Chapitre 137

Er bewunderte diesen Kriegshelden im Kampf gegen die Japaner schon in jungen Jahren!

Ge Dongxu war jedoch weder nervös noch unruhig. Stattdessen blickte er den alten Mann an, verbeugte sich aufgeregt und sagte: „Hallo, Opa Feng!“

Von dem Moment an, als Ge Dongxu den Raum betrat, wusste Old Feng, dass dies die Person war, nach der er gesucht hatte. Er sah den Schatten dieser Person in ihm: Gelassenheit, Selbstvertrauen, Ruhe und einen außergewöhnlich scharfen Blick, der alles zu durchschauen schien.

„Wer hat dir das Rezept für den Kräutertee beigebracht? *Hust* …“ Der alte Mann war genauso aufgeregt wie Ge Dongxu, als er die Person sah, nach der er gesucht hatte. Sofort fragte er mit zitternder Stimme und hustete vor Aufregung sogar heftig.

"Papa! Bitte reg dich nicht auf." Feng Jia Hui trat schnell vor und klopfte dem alten Mann sanft auf den Rücken.

Der alte Mann war so atemlos, dass er eine Weile keine Luft mehr bekam, was Feng Jia Hui so sehr in Rage versetzte, dass sie anfing, ihn etwas zu hart zu schlagen.

„Lass mich das machen!“, rief Ge Dongxu und trat vor, als er sah, dass Feng Jiahui übermäßige Gewalt anwandte. Es kümmerte ihn nicht, dass dies das Haus des alten Meisters Feng war und dass sich gewöhnliche Leute einem so angesehenen Mann nicht so leichtfertig nähern sollten.

„Das kannst du nicht!“, lehnte Feng Jia Hui ohne nachzudenken ab. Sie scherzte nur; welchen Status hatte ihr Vater schon?

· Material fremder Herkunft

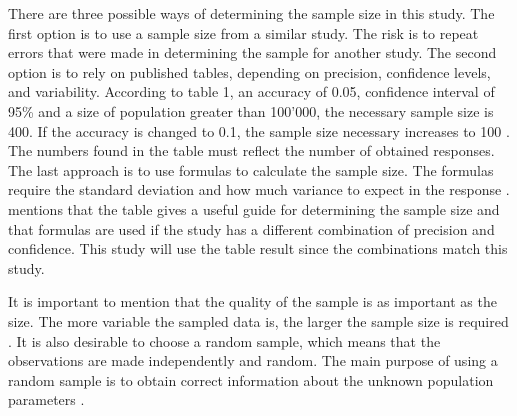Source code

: There are three possible ways of determining the sample size in this study. The first option is to use a sample size from a similar study. The risk is to repeat errors that were made in determining the sample for another study. The second option is to rely on published tables, depending on precision, confidence levels, and variability. According to \cite{Israel1992} table 1, an accuracy of 0.05, confidence interval of 95\% and a size of population greater than 100'000, the necessary sample size is 400. If the accuracy is changed to 0.1, the sample size necessary increases to 100 \citep{Israel1992}. The numbers found in the table must reflect the number of obtained responses. The last approach is to use formulas to calculate the sample size. The formulas require the standard deviation and how much variance to expect in the response \citep{Smith2013}\citep{Israel1992}. \cite{Israel1992} mentions that the table gives a useful guide for determining the sample size and that formulas are used if the study has a different combination of precision and confidence. This study will use the table result since the combinations match this study.

It is important to mention that the quality of the sample is as important as the size. The more variable the sampled data is, the larger the sample size is required \citep{Israel1992}. It is also desirable to choose a random sample, which means that the observations are made independently and random. The main purpose of using a random sample is to obtain correct information about the unknown population parameters \citep{Walpole2012}. 




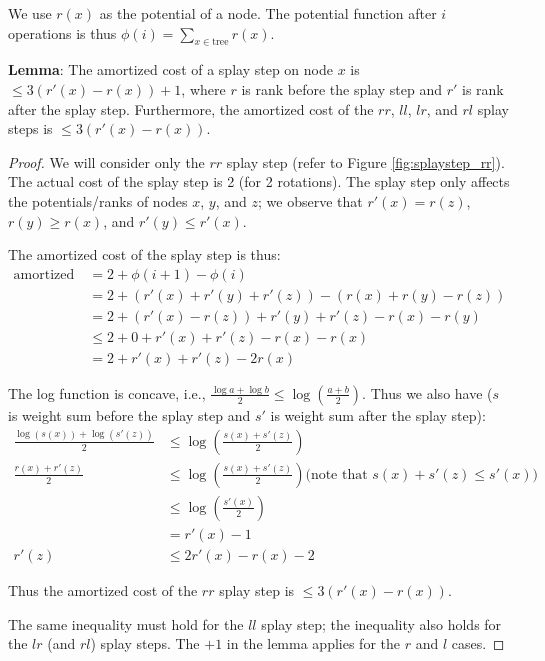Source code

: \documentclass{article}
\begin{document}
We use $r(x)$ as the potential of a node. The potential function
after $i$ operations is thus
$\phi(i) = \sum_{x \in \textrm{tree}} r(x)$.

\textbf{Lemma}:
The amortized cost of a splay step on node $x$ is
$\le 3(r'(x) - r(x)) + 1$, where $r$ is rank before the
splay step and $r'$ is rank after the splay step. Furthermore,
the amortized cost of the $rr$, $ll$, $lr$, and $rl$ splay steps
is $\le 3(r'(x) - r(x))$.

\begin{proof}

We will consider only the $rr$ splay step (refer to
Figure \ref{fig:splaystep_rr}). The actual cost of the
splay step is 2 (for 2 rotations). The splay step only affects
the potentials/ranks of nodes $x$, $y$, and $z$; we observe that
$r'(x) = r(z)$, $r(y) \ge r(x)$, and $r'(y) \le r'(x)$.

The amortized cost of the splay step is thus:
\begin{align*}
  \textrm{amortized cost} & = 2 + \phi(i + 1) - \phi(i) \\
  & = 2 + (r'(x) + r'(y) + r'(z)) - (r(x) + r(y) - r(z)) \\
  & = 2 + (r'(x) - r(z)) + r'(y) + r'(z) - r(x) - r(y) \\
  & \le 2 + 0 + r'(x) + r'(z) - r(x) - r(x) \\
  & = 2 + r'(x) + r'(z) - 2r(x)
\end{align*}

The log function is concave, i.e., $\frac{\log a + \log b}{2} \le
\log\left(\frac{a + b}{2}\right)$. Thus we also have ($s$ is
weight sum before the splay step and $s'$ is weight sum after the
splay step):
\begin{align*}
  \frac{\log(s(x)) + \log(s'(z))}{2} & \le
    \log\left(\frac{s(x) + s'(z)}{2}\right) \\
  \frac{r(x) + r'(z)}{2} & \le
    \log\left(\frac{s(x) + s'(z)}{2}\right)
    \textrm{(note that $s(x) + s'(z) \le s'(x)$)}\\
  & \le \log\left(\frac{s'(x)}{2}\right) \\
  & = r'(x) - 1 \\
  r'(z) & \le 2r'(x) - r(x) - 2
\end{align*}

Thus the amortized cost of the $rr$ splay step is
$\le 3(r'(x) - r(x))$.

The same inequality must hold for the $ll$ splay step; the inequality
also holds for the $lr$ (and $rl$) splay steps. The $+ 1$
in the lemma applies for the $r$ and $l$ cases.

\end{proof}
\end{document}

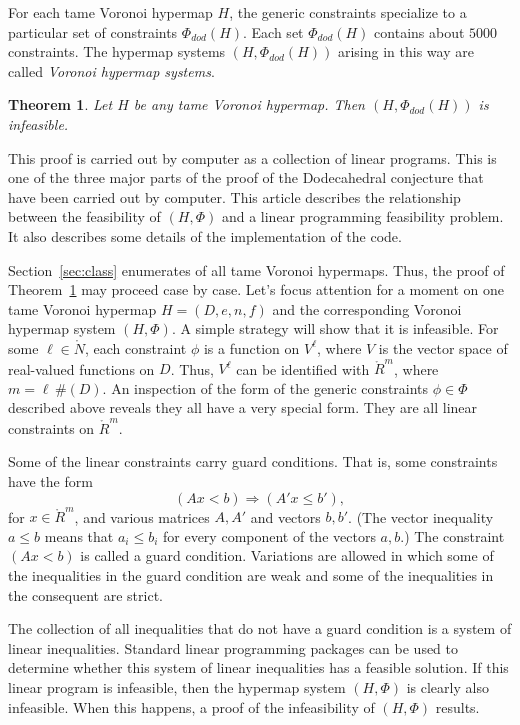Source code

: \documentclass{article} %
\newtheorem{theorem}{Theorem}[section]
\begin{document}
For each tame Voronoi hypermap $H$, the generic constraints specialize
to a particular set of constraints $\Phi_{dod}(H)$. Each set $\Phi_{dod}(H)$
contains about $5000$ constraints. The hypermap
systems $(H, \Phi_{dod}(H))$ arising in this way are called 
\emph{Voronoi hypermap systems}.


\begin{theorem}\label{thm:graph-system}  Let 
$H$ be any tame Voronoi hypermap. 
Then $(H,\Phi_{dod}(H))$ is infeasible.
\end{theorem}

This proof is carried out by computer as a collection of linear
programs. This is one of the three major parts of the proof of the
Dodecahedral conjecture that have been carried out by computer. This
article describes the relationship between the feasibility of
$(H,\Phi)$ and a linear programming feasibility problem. It also
describes some details of the implementation of the code.

Section~\ref{sec:class} enumerates of all tame Voronoi
hypermaps.  Thus, the proof of
Theorem~\ref{thm:graph-system} may proceed case by case.
Let's focus attention for a moment on one tame Voronoi hypermap
$H=(D,e,n,f)$ and the corresponding Voronoi hypermap system
$(H,\Phi)$. A simple strategy will show that it is infeasible. For
some $\ell\in\ring{N}$, each constraint $\phi$ is a function on
$V^\ell$, where $V$ is the vector space of real-valued functions on
$D$. Thus, $V^\ell$ can be identified with $\ring{R}^m$, where $m=
\ell\, \#(D)$. An inspection of the form of the generic constraints
$\phi\in \Phi$ described above reveals they all have a very special
form. They are all linear constraints on $\ring{R}^m$.

Some of the linear constraints
carry guard conditions.  That is, some constraints have the form
  \begin{equation}\label{eqn:guard}
  (A x < b)  \Rightarrow (A' x \le b'),
  \end{equation}
for $x\in\ring{R}^m$, and various matrices $A,A'$ and vectors
$b,b'$.  (The vector inequality $a \le b$ means
that $a_i\le b_i$ for every component of the vectors $a,b$.)
The constraint $(A x < b)$ is called a guard condition.
Variations are allowed in which some of the inequalities in the
guard condition are weak and some of the inequalities in the
consequent are strict.

The collection of all inequalities that do not have a guard 
condition is a system of linear inequalities.  Standard linear
programming packages can be used to determine whether this
system of linear inequalities has a feasible solution.  If this
linear program is infeasible, then the hypermap system $(H,\Phi)$
is clearly also infeasible.  When this happens, a
proof of the infeasibility of $(H,\Phi)$ results.
\end{document}
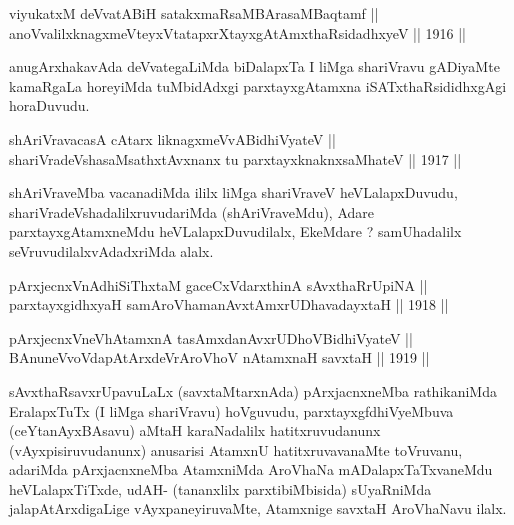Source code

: \begin{shl}
viyukatxM deVvatABiH satakxmaRsaMBArasaMBaqtamf || \\
anoVvalilxknagxmeVteyxVtatapxrXtayxgAtAmxthaRsidadhxyeV \hfill || 1916 ||
  
\end{shl}

\begin{artha}
anugArxhakavAda deVvategaLiMda biDalapxTa I liMga shariVravu gADiyaMte
kamaRgaLa horeyiMda tuMbidAdxgi parxtayxgAtamxna iSATxthaRsididhxgAgi
horaDuvudu.
\end{artha}


\begin{shl}
shAriVravacasA cAtarx liknagxmeVvABidhiVyateV || \\
shariVradeVshasaMsathxtAvxnanx tu parxtayxknaknxsaMhateV \hfill || 1917 ||
  
\end{shl}

\begin{artha}
shAriVraveMba vacanadiMda ililx liMga shariVraveV heVLalapxDuvudu,
shariVradeVshadalilxruvudariMda (shAriVraveMdu), Adare
parxtayxgAtamxneMdu heVLalapxDuvudilalx, EkeMdare ? samUhadalilx
seVruvudilalxvAdadxriMda alalx.
\end{artha}


\begin{shl}
pArxjecnxVnAdhiSiThxtaM gaceCxVdarxthinA sAvxthaRrUpiNA || \\
parxtayxgidhxyaH samAroVhamanAvxtAmx\s \s rUDhavadayxtaH \hfill || 1918 ||
  
\end{shl}

\begin{shl}
pArxjecnxVneVhA\s \s tamxnA tasAmxdanAvxrUDhoV\s BidhiVyateV ||  \\
\footnotemark[1]BAnuneVvoVdapAtArxdeVrAroVhoV nA\s \s tamxnaH savxtaH \hfill || 1919 ||
  
\end{shl}

\begin{artha}
sAvxthaRsavxrUpavuLaLx (savxtaMtarxnAda) pArxjacnxneMba
rathikaniMda EralapxTuTx (I liMga shariVravu) hoVguvudu, parxtayxgfdhiVyeMbuva (ceYtanAyxBAsavu) aMtaH karaNadalilx hatitxruvudanunx (vAyxpisiruvudanunx) anusarisi AtamxnU hatitxruvavanaMte toVruvanu, adariMda pArxjacnxneMba AtamxniMda AroVhaNa mADalapxTaTxvaneMdu heVLalapxTiTxde, udAH- (tananxlilx parxtibiMbisida) sUyaRniMda jalapAtArxdigaLige vAyxpaneyiruvaMte, Atamxnige savxtaH AroVhaNavu ilalx. 
\end{artha}

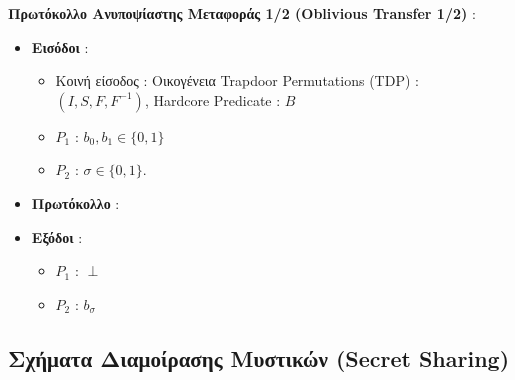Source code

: \begin{definition}
\label{def:oblivious_transfer}
\textbf{Πρωτόκολλο Ανυποψίαστης Μεταφοράς 1/2 (Oblivious Transfer 1/2)} \cite{even1985randomized} : 
\begin{itemize}
\item \textbf{Εισόδοι} : 
    \begin{itemize}
    \item Κοινή είσοδος : Οικογένεια Trapdoor Permutations (TDP) : $(I, S, F, F^{-1})$, Hardcore Predicate : $B$
    \item $P_{1}$ : $b_{0}, b_{1} \in\{0,1\}$
    \item $P_{2}$ : $\sigma \in\{0,1\}$.
    \end{itemize}
\item \textbf{Πρωτόκολλο} : \\

\item \textbf{Εξόδοι} :
    \begin{itemize}
        \item $P_1$ : $\perp$
        \item $P_{2}$ : $b_σ$
    \end{itemize}
\end{itemize}
\end{definition}

\subsection{Σχήματα Διαμοίρασης Μυστικών (Secret Sharing)}

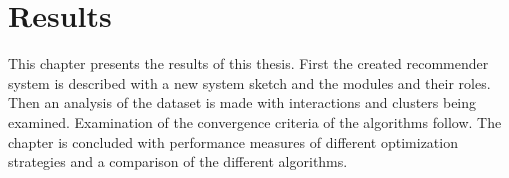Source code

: \chapter{Results}\label{cha:Results}


This chapter presents the results of this thesis. First the created recommender system is described with a new system sketch and the modules and their roles. Then an analysis of the dataset is made with interactions and clusters being examined. Examination of the convergence criteria of the algorithms follow.  The chapter is concluded with performance measures of different optimization strategies and a comparison of the different algorithms.


\newpage


\newpage


\newpage


\newpage


\newpage


\newpage


\newpage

Wie konnte sie sich von einem Jungen auf den Rücken klopfen lassen?

Wenn du deine eigene Stärke nicht kennst und ihn versehentlich verletzt, wäre das schrecklich!

„Ich kenne mich mit Medizin aus“, sagte Ge Dongxu.

„Selbst wenn ich es verstehe, wird es nicht funktionieren“, erwiderte Feng Jia Hui ohne zu zögern. In ihren Augen war Ge Dongxu nur ein Oberschüler; wie viel konnte er schon über Medizin wissen?

P.S.: Ich bin auf Reisen und habe meinen Laptop und meine Tickets dabei. Tagsüber bezahle ich Leute dafür, mit mir zu spielen, und nachts schreibe ich, um Geld zu verdienen. Es ist wirklich harte Arbeit von früh bis spät, und ich bin ziemlich müde. Heute gibt es nur zwei Kapitel, bitte seht es mir nach.

(Ende dieses Kapitels)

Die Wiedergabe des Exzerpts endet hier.